_ABOUT THIS EXERCISE:_ Your job is to restate each entry word for word.

[Recorded data]
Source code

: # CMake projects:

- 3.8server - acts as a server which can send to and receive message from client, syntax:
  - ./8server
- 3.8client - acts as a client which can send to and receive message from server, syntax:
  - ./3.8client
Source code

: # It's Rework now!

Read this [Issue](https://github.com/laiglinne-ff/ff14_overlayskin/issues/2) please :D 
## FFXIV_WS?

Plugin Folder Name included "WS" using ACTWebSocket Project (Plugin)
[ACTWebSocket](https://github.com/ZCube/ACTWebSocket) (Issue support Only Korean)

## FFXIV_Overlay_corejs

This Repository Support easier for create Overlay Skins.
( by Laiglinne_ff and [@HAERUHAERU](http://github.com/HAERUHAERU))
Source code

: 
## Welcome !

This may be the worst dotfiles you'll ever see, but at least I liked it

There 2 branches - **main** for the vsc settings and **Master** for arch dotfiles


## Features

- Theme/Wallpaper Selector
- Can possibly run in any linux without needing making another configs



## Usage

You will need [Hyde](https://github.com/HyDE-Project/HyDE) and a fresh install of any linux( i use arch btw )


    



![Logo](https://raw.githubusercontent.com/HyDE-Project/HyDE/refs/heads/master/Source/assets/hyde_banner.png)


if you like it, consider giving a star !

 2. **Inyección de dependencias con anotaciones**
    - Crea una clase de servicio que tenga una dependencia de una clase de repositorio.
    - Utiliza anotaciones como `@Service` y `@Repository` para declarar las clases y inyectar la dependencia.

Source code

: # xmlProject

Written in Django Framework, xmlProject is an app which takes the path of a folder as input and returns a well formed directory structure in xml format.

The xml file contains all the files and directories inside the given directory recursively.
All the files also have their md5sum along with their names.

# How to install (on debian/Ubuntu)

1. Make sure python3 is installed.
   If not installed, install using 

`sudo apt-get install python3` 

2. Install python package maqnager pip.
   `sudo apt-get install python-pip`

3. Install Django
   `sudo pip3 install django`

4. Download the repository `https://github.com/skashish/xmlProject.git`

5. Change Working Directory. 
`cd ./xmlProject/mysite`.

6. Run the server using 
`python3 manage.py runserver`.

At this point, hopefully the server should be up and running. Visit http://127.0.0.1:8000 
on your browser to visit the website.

_EXERCISE SOLUTION:_
Source code

: # CMake projects:

- 3.8server - acts as a server which can send to and receive message from client, syntax:
  - ./8server
- 3.8client - acts as a client which can send to and receive message from server, syntax:
  - ./3.8client
Source code

: # It's Rework now!

Read this [Issue](https://github.com/laiglinne-ff/ff14_overlayskin/issues/2) please :D 
## FFXIV_WS?

Plugin Folder Name included "WS" using ACTWebSocket Project (Plugin)
[ACTWebSocket](https://github.com/ZCube/ACTWebSocket) (Issue support Only Korean)

## FFXIV_Overlay_corejs

This Repository Support easier for create Overlay Skins.
( by Laiglinne_ff and [@HAERUHAERU](http://github.com/HAERUHAERU))
Source code

: 
## Welcome !

This may be the worst dotfiles you'll ever see, but at least I liked it

There 2 branches - **main** for the vsc settings and **Master** for arch dotfiles


## Features

- Theme/Wallpaper Selector
- Can possibly run in any linux without needing making another configs



## Usage

You will need [Hyde](https://github.com/HyDE-Project/HyDE) and a fresh install of any linux( i use arch btw )


    



![Logo](https://raw.githubusercontent.com/HyDE-Project/HyDE/refs/heads/master/Source/assets/hyde_banner.png)


if you like it, consider giving a star !

 2. **Inyección de dependencias con anotaciones**
    - Crea una clase de servicio que tenga una dependencia de una clase de repositorio.
    - Utiliza anotaciones como `@Service` y `@Repository` para declarar las clases y inyectar la dependencia.

Source code

: # xmlProject

Written in Django Framework, xmlProject is an app which takes the path of a folder as input and returns a well formed directory structure in xml format.

The xml file contains all the files and directories inside the given directory recursively.
All the files also have their md5sum along with their names.

# How to install (on debian/Ubuntu)

1. Make sure python3 is installed.
   If not installed, install using 

`sudo apt-get install python3` 

2. Install python package maqnager pip.
   `sudo apt-get install python-pip`

3. Install Django
   `sudo pip3 install django`

4. Download the repository `https://github.com/skashish/xmlProject.git`

5. Change Working Directory. 
`cd ./xmlProject/mysite`.

6. Run the server using 
`python3 manage.py runserver`.

At this point, hopefully the server should be up and running. Visit http://127.0.0.1:8000 
on your browser to visit the website.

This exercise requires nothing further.